▸ **Work instructions**: Return all lines of the listing below that carry the word "have".
═══
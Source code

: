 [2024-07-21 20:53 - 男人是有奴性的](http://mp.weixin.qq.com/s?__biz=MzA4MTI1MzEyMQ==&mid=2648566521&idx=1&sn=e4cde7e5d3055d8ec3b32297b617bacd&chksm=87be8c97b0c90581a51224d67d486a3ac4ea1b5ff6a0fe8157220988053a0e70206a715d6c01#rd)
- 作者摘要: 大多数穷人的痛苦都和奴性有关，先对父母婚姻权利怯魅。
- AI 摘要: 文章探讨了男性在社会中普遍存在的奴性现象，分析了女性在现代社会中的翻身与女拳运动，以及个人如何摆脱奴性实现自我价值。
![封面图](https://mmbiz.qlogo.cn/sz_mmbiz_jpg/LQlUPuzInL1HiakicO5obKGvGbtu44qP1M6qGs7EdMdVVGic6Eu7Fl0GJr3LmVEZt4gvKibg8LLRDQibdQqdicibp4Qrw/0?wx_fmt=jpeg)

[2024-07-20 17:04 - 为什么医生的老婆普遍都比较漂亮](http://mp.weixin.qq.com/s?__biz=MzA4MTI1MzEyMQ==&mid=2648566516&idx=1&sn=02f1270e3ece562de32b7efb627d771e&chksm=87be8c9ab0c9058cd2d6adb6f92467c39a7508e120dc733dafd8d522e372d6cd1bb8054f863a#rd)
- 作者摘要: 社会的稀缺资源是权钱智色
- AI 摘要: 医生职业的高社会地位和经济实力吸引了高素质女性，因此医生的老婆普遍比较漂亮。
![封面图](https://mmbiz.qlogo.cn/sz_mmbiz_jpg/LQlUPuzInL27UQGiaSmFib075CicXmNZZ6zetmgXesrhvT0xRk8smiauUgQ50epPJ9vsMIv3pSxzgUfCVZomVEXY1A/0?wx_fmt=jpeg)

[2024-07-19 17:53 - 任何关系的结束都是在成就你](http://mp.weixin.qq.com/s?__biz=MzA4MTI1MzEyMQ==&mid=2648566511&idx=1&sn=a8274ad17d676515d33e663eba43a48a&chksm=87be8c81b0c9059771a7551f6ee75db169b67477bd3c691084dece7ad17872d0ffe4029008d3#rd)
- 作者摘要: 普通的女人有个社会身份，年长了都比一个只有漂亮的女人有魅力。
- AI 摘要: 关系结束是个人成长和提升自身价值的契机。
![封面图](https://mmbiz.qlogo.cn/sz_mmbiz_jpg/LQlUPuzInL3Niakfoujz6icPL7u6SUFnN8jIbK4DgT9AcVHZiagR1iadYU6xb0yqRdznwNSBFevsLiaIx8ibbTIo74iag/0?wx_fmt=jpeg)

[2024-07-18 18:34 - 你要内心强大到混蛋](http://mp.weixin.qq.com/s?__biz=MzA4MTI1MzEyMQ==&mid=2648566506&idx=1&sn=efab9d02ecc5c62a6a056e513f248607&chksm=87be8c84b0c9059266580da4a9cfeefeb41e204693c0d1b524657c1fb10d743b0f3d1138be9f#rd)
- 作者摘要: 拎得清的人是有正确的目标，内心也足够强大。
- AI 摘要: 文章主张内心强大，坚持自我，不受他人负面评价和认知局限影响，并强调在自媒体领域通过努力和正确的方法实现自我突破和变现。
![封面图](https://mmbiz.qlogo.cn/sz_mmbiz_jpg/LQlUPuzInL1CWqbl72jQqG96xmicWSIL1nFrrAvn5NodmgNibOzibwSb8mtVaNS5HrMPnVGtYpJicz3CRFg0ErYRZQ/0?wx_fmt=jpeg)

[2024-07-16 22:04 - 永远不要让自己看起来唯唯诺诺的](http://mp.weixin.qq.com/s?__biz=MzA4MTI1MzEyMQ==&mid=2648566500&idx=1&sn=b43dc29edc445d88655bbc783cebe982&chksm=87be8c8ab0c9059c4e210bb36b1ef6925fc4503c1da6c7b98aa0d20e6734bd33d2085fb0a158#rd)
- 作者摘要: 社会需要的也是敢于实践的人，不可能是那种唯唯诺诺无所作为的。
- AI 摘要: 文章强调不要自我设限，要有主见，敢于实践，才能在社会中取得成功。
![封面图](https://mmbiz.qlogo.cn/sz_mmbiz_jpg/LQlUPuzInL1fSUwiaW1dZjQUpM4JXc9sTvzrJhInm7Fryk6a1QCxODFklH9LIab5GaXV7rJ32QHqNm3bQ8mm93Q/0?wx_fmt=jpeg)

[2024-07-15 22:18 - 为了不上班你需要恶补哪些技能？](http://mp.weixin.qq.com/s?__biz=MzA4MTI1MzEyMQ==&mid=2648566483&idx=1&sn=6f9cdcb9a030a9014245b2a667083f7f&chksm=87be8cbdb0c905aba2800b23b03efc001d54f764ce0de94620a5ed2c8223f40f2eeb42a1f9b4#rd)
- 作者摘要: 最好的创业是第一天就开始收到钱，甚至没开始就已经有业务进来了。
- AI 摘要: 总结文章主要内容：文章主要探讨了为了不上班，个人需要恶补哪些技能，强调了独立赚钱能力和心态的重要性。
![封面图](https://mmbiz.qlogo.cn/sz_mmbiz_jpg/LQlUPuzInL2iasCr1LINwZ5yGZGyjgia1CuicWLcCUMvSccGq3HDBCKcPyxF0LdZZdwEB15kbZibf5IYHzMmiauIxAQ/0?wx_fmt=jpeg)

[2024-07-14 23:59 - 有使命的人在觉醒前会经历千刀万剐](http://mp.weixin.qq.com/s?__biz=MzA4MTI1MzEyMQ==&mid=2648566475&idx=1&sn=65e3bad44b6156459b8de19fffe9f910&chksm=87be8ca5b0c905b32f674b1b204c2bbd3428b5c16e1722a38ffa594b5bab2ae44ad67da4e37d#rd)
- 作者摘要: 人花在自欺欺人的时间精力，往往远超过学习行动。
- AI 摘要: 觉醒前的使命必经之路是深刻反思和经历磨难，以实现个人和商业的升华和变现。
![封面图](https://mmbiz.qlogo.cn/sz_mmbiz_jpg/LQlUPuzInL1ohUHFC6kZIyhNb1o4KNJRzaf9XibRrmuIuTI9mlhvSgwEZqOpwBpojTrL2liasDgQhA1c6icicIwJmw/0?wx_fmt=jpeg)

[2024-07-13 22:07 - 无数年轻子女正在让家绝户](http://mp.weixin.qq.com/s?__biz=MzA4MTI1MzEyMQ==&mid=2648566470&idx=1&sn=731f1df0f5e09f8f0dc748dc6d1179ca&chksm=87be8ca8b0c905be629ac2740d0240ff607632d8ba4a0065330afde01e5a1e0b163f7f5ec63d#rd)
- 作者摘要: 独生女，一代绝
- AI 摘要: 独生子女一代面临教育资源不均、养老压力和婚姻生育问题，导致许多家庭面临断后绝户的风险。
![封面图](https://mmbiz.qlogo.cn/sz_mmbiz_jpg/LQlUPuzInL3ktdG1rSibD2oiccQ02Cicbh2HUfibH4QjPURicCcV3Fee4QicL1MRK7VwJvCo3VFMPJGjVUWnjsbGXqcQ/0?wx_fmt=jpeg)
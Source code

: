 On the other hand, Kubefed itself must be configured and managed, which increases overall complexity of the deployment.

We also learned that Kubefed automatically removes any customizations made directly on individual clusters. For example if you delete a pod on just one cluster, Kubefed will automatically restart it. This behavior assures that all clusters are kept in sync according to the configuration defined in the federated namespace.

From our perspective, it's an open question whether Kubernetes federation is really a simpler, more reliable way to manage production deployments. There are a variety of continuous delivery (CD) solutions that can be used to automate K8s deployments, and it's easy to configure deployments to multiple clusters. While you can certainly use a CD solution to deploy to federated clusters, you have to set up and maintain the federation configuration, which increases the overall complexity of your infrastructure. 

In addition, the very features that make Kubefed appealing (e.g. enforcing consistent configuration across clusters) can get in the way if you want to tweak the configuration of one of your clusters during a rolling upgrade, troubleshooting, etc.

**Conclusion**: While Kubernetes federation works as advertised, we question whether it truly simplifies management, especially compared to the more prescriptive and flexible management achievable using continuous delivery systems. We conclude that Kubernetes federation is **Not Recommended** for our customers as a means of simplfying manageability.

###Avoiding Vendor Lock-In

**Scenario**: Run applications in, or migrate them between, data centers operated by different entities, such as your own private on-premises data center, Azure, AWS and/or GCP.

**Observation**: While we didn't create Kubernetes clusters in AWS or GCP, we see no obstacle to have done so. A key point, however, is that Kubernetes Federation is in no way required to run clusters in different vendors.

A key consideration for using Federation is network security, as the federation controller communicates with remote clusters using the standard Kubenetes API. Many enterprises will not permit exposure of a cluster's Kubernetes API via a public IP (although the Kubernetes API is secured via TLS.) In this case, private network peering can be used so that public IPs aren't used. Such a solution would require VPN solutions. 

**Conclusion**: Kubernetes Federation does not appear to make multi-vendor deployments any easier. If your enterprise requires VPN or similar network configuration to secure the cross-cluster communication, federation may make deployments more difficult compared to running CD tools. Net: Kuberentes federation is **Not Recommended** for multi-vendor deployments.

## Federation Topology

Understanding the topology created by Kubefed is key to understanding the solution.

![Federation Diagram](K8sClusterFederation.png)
═══
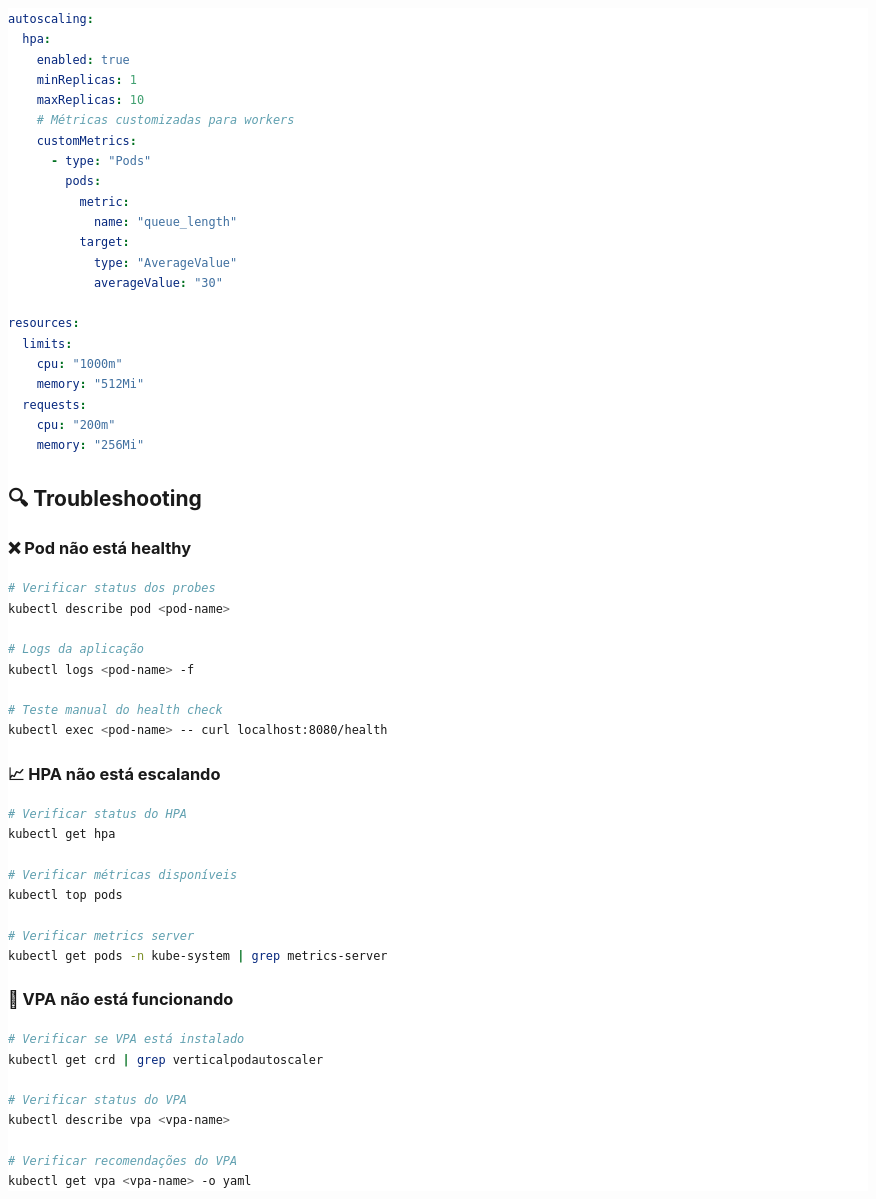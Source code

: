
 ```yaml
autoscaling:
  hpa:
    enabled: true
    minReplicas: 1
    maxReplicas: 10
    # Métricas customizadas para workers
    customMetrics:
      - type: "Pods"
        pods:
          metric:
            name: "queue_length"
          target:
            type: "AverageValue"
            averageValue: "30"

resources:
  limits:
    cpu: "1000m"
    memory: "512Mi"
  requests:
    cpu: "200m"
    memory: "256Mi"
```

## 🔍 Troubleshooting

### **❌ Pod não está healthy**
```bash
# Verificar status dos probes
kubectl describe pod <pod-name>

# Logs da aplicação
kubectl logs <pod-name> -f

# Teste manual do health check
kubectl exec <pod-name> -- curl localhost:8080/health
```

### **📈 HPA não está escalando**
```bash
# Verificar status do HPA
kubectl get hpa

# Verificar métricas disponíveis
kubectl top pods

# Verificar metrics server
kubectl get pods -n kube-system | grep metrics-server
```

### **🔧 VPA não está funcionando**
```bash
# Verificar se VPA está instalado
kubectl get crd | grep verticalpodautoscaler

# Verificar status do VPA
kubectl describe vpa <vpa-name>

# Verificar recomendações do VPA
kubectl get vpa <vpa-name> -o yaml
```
═══
▸ **Exercise result**:
From our perspective, it's an open question whether Kubernetes federation is really a simpler, more reliable way to manage production deployments. There are a variety of continuous delivery (CD) solutions that can be used to automate K8s deployments, and it's easy to configure deployments to multiple clusters. While you can certainly use a CD solution to deploy to federated clusters, you have to set up and maintain the federation configuration, which increases the overall complexity of your infrastructure. 
**Observation**: While we didn't create Kubernetes clusters in AWS or GCP, we see no obstacle to have done so. A key point, however, is that Kubernetes Federation is in no way required to run clusters in different vendors.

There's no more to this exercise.